But there is something about this situation that draws me back in. I go back and look at the pictures. I read up on Tay-Sachs. I read another blog post. I cry a little more. I laid awake the last few nights, thinking about what Ronan’s parents, Emily & Rick, must be going through. I have given thanks to God that Ollie is healthy, and then seconds later felt like a selfish s.o.b. for giving thanks that I’m not in someone else’s shoes. I have prayed for comfort and peace for all three of them.
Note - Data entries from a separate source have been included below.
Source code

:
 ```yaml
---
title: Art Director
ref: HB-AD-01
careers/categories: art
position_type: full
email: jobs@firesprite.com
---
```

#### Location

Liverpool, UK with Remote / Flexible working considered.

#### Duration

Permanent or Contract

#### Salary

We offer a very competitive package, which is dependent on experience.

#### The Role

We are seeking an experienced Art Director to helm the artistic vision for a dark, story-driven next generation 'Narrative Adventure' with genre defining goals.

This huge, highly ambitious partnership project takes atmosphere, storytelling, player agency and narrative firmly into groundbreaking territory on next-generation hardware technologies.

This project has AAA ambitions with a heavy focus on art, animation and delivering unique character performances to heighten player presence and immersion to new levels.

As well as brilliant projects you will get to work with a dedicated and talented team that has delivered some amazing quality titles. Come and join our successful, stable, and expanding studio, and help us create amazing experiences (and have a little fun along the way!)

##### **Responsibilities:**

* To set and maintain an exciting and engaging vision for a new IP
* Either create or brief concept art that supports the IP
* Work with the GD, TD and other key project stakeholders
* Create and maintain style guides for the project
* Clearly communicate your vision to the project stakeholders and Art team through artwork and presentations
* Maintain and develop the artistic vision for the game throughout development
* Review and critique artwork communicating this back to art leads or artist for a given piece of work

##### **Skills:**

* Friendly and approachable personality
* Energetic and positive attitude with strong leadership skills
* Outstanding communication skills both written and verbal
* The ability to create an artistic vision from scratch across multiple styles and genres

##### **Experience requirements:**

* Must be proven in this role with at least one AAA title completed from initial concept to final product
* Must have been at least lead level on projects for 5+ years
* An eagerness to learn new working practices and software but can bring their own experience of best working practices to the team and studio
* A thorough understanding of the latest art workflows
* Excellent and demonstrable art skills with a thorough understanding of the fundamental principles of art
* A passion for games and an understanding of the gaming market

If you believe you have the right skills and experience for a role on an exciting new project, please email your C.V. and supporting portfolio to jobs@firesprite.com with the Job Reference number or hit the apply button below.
I have prayed that Ronan’s short life will mean something. (Part of that prayer has been answered: His life means something to me; I just have to figure out what it is.) I have given thanks that Ronan’s parents love him so much and are willing to be public with their daily loss.
(I've also thought to myself: Surely I am not the only one so deeply affected by this. I was relieved to find so many comments on the blog and on Facebook about others who have been so moved by this story.)
What came to me the other night as I prayed for Ronan, Emily, and Rick was that God has put this little boy and his family, who live nearly 2,000 miles away from New Bern, NC, in my path. As I continue to pray for them, I know God will reveal to me why they are in my path.
I will continue to give thanks for Ollie's health, and I will continue to give thanks that Emily and Rick love Ronan so much. I will continue to pray for Ronan's peace and his comfort, and I will pray for Emily and Rick.
I pray that you will join me.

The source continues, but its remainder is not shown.